As the characters in the novel strive to find Charlie Wall's killer, Atkins unfolds a mystery that is rare in its languid pace. Generally speaking, mystery novels are supposed to be page-turners. Thrillers. Fast-moving. Roller coasters of excitement. But White Shadow slowly unfurls itself, strolling along with the readers, as it evokes the heat and humidity of a setting where the languorousness stands in sharp contrast to the life and death stakes at hand. Murder, corruption, and organized crime are all present, but the heat seems to suck the speed out of them, so even death is dispatched in slow motion.

Ultimately, the atmosphere of this novel is the star. Atkins nails all the period details and describes the city perfectly. The setting and atmosphere are so artfully illustrated that they are a key reason why the book seems to have such a languid pace:

The car honked at him and slowed as it passed, a man calling him an old drunk. But Charlie dismissed the bastard with a wave and wandered down to Franklin Street, where he knew you could window shop at night. You could watch all the beautiful televisions behind the glass lighting up the puddles on the sidewalk, and there were mechanical toys that jumped and played and barked. Down at Maas Brothers department store, a plastic woman served dinner straight from a GE oven to a smiling plastic man at a dinette set.

Mystery novels that are termed "page turners" earn that designation because every extra word is jettisoned so the sole focus is plot. But, in the case of White Shadow, why rush to turn the page when each paragraph is so wonderfully rendered? Why quickly flip the page when there are so many fine details to savor?

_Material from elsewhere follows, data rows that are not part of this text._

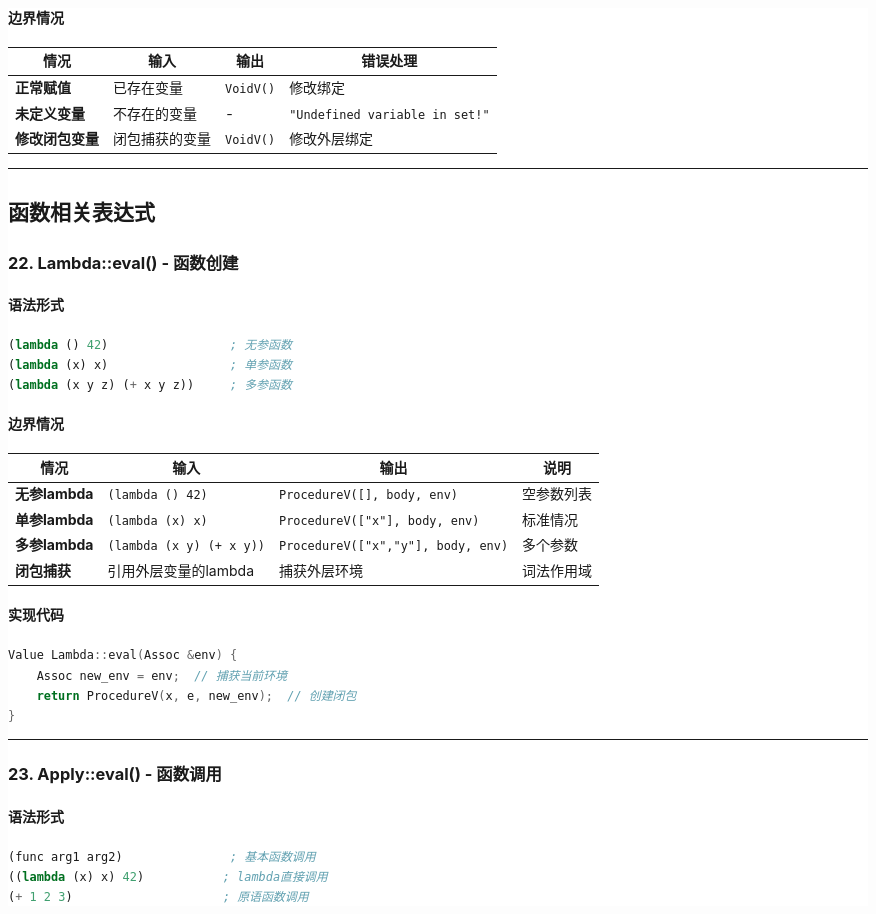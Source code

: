 #### 边界情况
| 情况 | 输入 | 输出 | 错误处理 |
|------|------|------|----------|
| **正常赋值** | 已存在变量 | `VoidV()` | 修改绑定 |
| **未定义变量** | 不存在的变量 | - | `"Undefined variable in set!"` |
| **修改闭包变量** | 闭包捕获的变量 | `VoidV()` | 修改外层绑定 |

---

## 函数相关表达式

### 22. Lambda::eval() - 函数创建

#### 语法形式
```scheme
(lambda () 42)                 ; 无参函数
(lambda (x) x)                 ; 单参函数
(lambda (x y z) (+ x y z))     ; 多参函数
```

#### 边界情况
| 情况 | 输入 | 输出 | 说明 |
|------|------|------|------|
| **无参lambda** | `(lambda () 42)` | `ProcedureV([], body, env)` | 空参数列表 |
| **单参lambda** | `(lambda (x) x)` | `ProcedureV(["x"], body, env)` | 标准情况 |
| **多参lambda** | `(lambda (x y) (+ x y))` | `ProcedureV(["x","y"], body, env)` | 多个参数 |
| **闭包捕获** | 引用外层变量的lambda | 捕获外层环境 | 词法作用域 |

#### 实现代码
```cpp
Value Lambda::eval(Assoc &env) {
    Assoc new_env = env;  // 捕获当前环境
    return ProcedureV(x, e, new_env);  // 创建闭包
}
```

---

### 23. Apply::eval() - 函数调用

#### 语法形式
```scheme
(func arg1 arg2)               ; 基本函数调用
((lambda (x) x) 42)           ; lambda直接调用
(+ 1 2 3)                     ; 原语函数调用
```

Which brings us back to music. Not only does Atkins vividly describe this character's watch and that character's cigar, but as with all his work, the music provides a beautiful soundtrack to White Shadow. Music permeates Atkins' work to such an extent that there is a constant underscore of emotion, tension, and romance. Specific songs are mentioned at just the right time and combine with the period details to provide a cinematic experience on the page.